By Howard Mandel | Published June 2019
Proving she has nothing to prove on This Bird Still Flies, meticulous Bay Area guitarist Mimi Fox uses her 11th recording as leader or co-leader to showcase her utter mastery of the acoustic instrument. Mixing five originals with standards, Beatles songs and a national ode, the 62-year-old guitarists’ guitarist here takes care to let every nuance of fingerwork and dynamic control shine.
“Get Away Blues” opens the album brightly, Fox launching from a call-and-response motif into intricate single-note runs that lead naturally to double-stop punctuations and a swung chordal passage before the out-chorus. On Kenny Dorham’s “Blue Bossa,” Fox accompanies herself in the chord-melody style perfected by her mentor Joe Pass, finding moments in which to insert harmonically contrasting twangs.

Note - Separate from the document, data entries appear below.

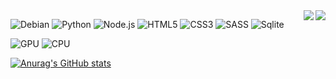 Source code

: <img align="right" src="https://komarev.com/ghpvc/?username=m2rsho&color=blueviolet&style=for-the-badge">
<img align="right" src="https://img.shields.io/github/followers/m2rsho.svg?style=social&label=Follow&maxAge=2592000">

![Debian](https://img.shields.io/badge/Debian-a80030?style=for-the-badge&logo=debian&logoColor=white)
![Python](https://img.shields.io/badge/Python-14354C?style=for-the-badge&logo=python&logoColor=white)
![Node.js](https://img.shields.io/badge/Node.js-43853D?style=for-the-badge&logo=node.js&logoColor=white)
![HTML5](https://img.shields.io/badge/HTML5-E34F26?style=for-the-badge&logo=html5&logoColor=white)
![CSS3](https://img.shields.io/badge/CSS3-1572B6?style=for-the-badge&logo=css3&logoColor=white)
![SASS](https://img.shields.io/badge/Sass-CC6699?style=for-the-badge&logo=sass&logoColor=white)
![Sqlite](https://img.shields.io/badge/SQLite-07405E?style=for-the-badge&logo=sqlite&logoColor=white)


![GPU](https://img.shields.io/badge/NVIDIA-GTX1650-76B900?style=for-the-badge&logo=nvidia&logoColor=white)
![CPU](https://img.shields.io/badge/Intel-Core_i5_3570-0071C5?style=for-the-badge&logo=intel&logoColor=white)

[![Anurag's GitHub stats](https://github-readme-stats.vercel.app/api?username=m2rsho&theme=radical)](https://github.com/anuraghazra/github-readme-stats)
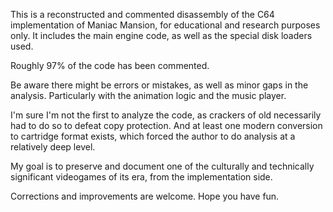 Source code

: This is a reconstructed and commented disassembly of the C64 implementation of Maniac Mansion, for educational and research purposes only.
It includes the main engine code, as well as the special disk loaders used.

Roughly 97% of the code has been commented.

Be aware there might be errors or mistakes, as well as minor gaps in the analysis. Particularly with the animation logic and the music player.

I'm sure I'm not the first to analyze the code, as crackers of old necessarily had to do so to defeat copy protection. 
And at least one modern conversion to cartridge format exists, which forced the author to do analysis at a relatively deep level.

My goal is to preserve and document one of the culturally and technically significant videogames of its era, from the implementation side.

Corrections and improvements are welcome. Hope you have fun.
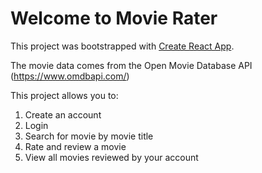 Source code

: # Welcome to Movie Rater

This project was bootstrapped with [Create React App](https://github.com/facebook/create-react-app).

The movie data comes from the Open Movie Database API (https://www.omdbapi.com/)

This project allows you to:
 1. Create an account
 2. Login
 3. Search for movie by movie title
 4. Rate and review a movie
 5. View all movies reviewed by your account


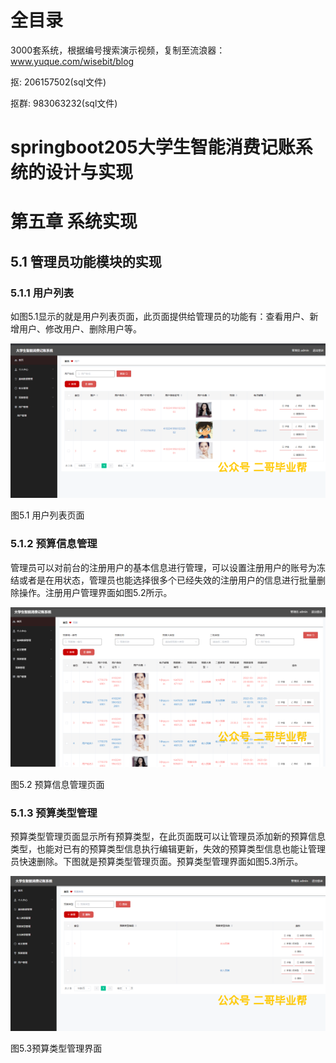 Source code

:# 全目录

3000套系统，根据编号搜索演示视频，复制至流浪器：www.yuque.com/wisebit/blog


<p>抠: 206157502(sql文件)</p>
<p>抠群: 983063232(sql文件)</p>


# springboot205大学生智能消费记账系统的设计与实现
# 第五章 系统实现

## 5.1 管理员功能模块的实现
### 5.1.1 用户列表
如图5.1显示的就是用户列表页面，此页面提供给管理员的功能有：查看用户、新增用户、修改用户、删除用户等。

![](/md/blog.012.png)

图5.1 用户列表页面
### 5.1.2 预算信息管理
管理员可以对前台的注册用户的基本信息进行管理，可以设置注册用户的账号为冻结或者是在用状态，管理员也能选择很多个已经失效的注册用户的信息进行批量删除操作。注册用户管理界面如图5.2所示。

![](/md/blog.013.png)

图5.2 预算信息管理页面
### 5.1.3 预算类型管理
预算类型管理页面显示所有预算类型，在此页面既可以让管理员添加新的预算信息类型，也能对已有的预算类型信息执行编辑更新，失效的预算类型信息也能让管理员快速删除。下图就是预算类型管理页面。预算类型管理界面如图5.3所示。

![](/md/blog.014.png)

图5.3预算类型管理界面


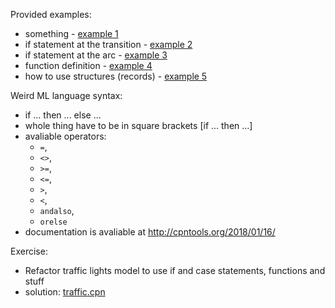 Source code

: 
Provided examples:
  - something - [example 1](example1.cpn)
  - if statement at the transition - [example 2](example2.cpn)
  - if statement at the arc - [example 3](example3.cpn)
  - function definition - [example 4](example4.cpn)
  - how to use structures (records) - [example 5](example4.cpn)

Weird ML language syntax:
  - if ... then ... else ...
  - whole thing have to be in square brackets [if ... then ...]
  - avaliable operators: 
    - `=`, 
    - `<>`,
    - `>=`,
    - `<=`,
    - `>`,
    - `<`,
    - `andalso`,
    - `orelse`
  - documentation is avaliable at <http://cpntools.org/2018/01/16/>

Exercise:
  - Refactor traffic lights model to use if and case statements, functions and stuff
  - solution: [traffic.cpn](traffic.cpn)
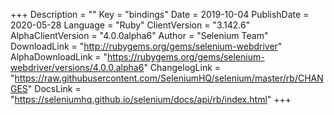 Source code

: +++
Description = ""
Key = "bindings"
Date = 2019-10-04
PublishDate = 2020-05-28
Language = "Ruby"
ClientVersion = "3.142.6"
AlphaClientVersion = "4.0.0alpha6"
Author = "Selenium Team"
DownloadLink = "http://rubygems.org/gems/selenium-webdriver"
AlphaDownloadLink = "https://rubygems.org/gems/selenium-webdriver/versions/4.0.0.alpha6"
ChangelogLink = "https://raw.githubusercontent.com/SeleniumHQ/selenium/master/rb/CHANGES"
DocsLink = "https://seleniumhq.github.io/selenium/docs/api/rb/index.html"
+++
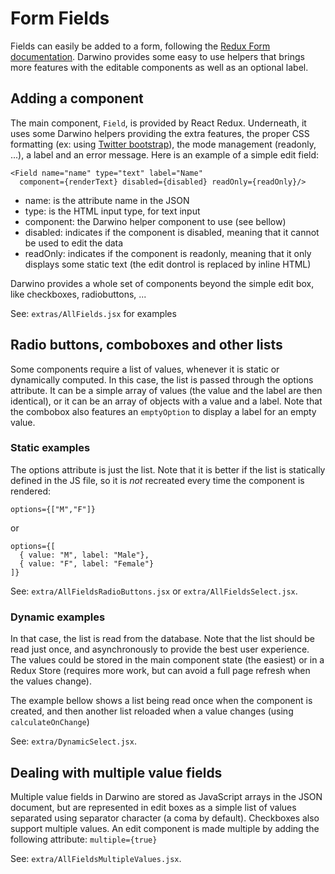 # Form Fields

Fields can easily be added to a form, following the [Redux Form documentation](https://redux-form.com/7.2.0/docs/api/). Darwino provides some easy to use helpers that brings more features with the editable components as well as an optional label.

## Adding a component
The main component, `Field`, is provided by React Redux. Underneath, it uses some Darwino helpers providing the extra features, the proper CSS formatting (ex: using [Twitter bootstrap](http://getbootstrap.com/docs/3.3/)), the mode management (readonly, ...), a label and an error message.
Here is an example of a simple edit field:

    <Field name="name" type="text" label="Name" 
      component={renderText} disabled={disabled} readOnly={readOnly}/>

- name: is the attribute name in the JSON
- type: is the HTML input type, for text input
- component: the Darwino helper component to use (see bellow)
- disabled: indicates if the component is disabled, meaning that it cannot be used to edit the data
- readOnly: indicates if the component is readonly, meaning that it only displays some static text (the edit dontrol is replaced by inline HTML)

Darwino provides a whole set of components beyond the simple edit box, like checkboxes, radiobuttons, ...

See: `extras/AllFields.jsx` for examples

## Radio buttons, comboboxes and other lists
Some components require a list of values, whenever it is static or dynamically computed. In this case, the list is passed through the options attribute. It can be a simple array of values (the value and the label are then identical), or it can be an array of objects with a value and a label.
Note that the combobox also features an `emptyOption` to display a label for an empty value.

### Static examples
The options attribute is just the list. Note that it is better if the list is statically defined in the JS file, so it is *not* recreated every time the component is rendered:

    options={["M","F"]}
or

    options={[
      { value: "M", label: "Male"},
      { value: "F", label: "Female"}
    ]}

See: `extra/AllFieldsRadioButtons.jsx` or `extra/AllFieldsSelect.jsx`.

### Dynamic examples
In that case, the list is read from the database. Note that the list should be read just once, and asynchronously to provide the best user experience. The values could be stored in the main component state (the easiest) or in a Redux Store (requires more work, but can avoid a full page refresh when the values change).

The example bellow shows a list being read once when the component is created, and then another list reloaded when a value changes (using `calculateOnChange`)

See: `extra/DynamicSelect.jsx`.

## Dealing with multiple value fields
Multiple value fields in Darwino are stored as JavaScript arrays in the JSON document, but are represented in edit boxes as a simple list of values separated using separator character (a coma by default). Checkboxes also support multiple values.
An edit component is made multiple by adding the following attribute: `multiple={true}`

See: `extra/AllFieldsMultipleValues.jsx`.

“Blackbird” and “Day Tripper” seem as if they’re old favorites of Fox’s, as she expertly deconstructs the former and goes low on the latter to exploit its classic bass line. She employs harmonics, percussive tapping, suspenseful picking and a rubato time sense to “Textures”; “You Don’t Know” goes through mood shifts, from sorrowful to blithe. Her titular composition also is multi-dimensional, second guitarist Andy Timmons serving mostly as an extension of her hands (does he take the final improvisation?). On the multitracked “Against The Grain” she expands from folksiness by plan, virtuosically. “America The Beautiful” bespeaks majesty with hints of concern, if not regret, and leaves us wondering: What next?
This Bird Still Flies: Get Away Blues; Blue Bossa; Twilight In The Mangroves; Blackbird; Textures Of Loving; Day Tripper; You Don’t Know What Love Is; This Bird Still Flies; There Is No Greater Love; Against The Grain; America The Beautiful. (54:30)
Personnel: Mimi Fox, guitar; Andy Timmons, guitar (8).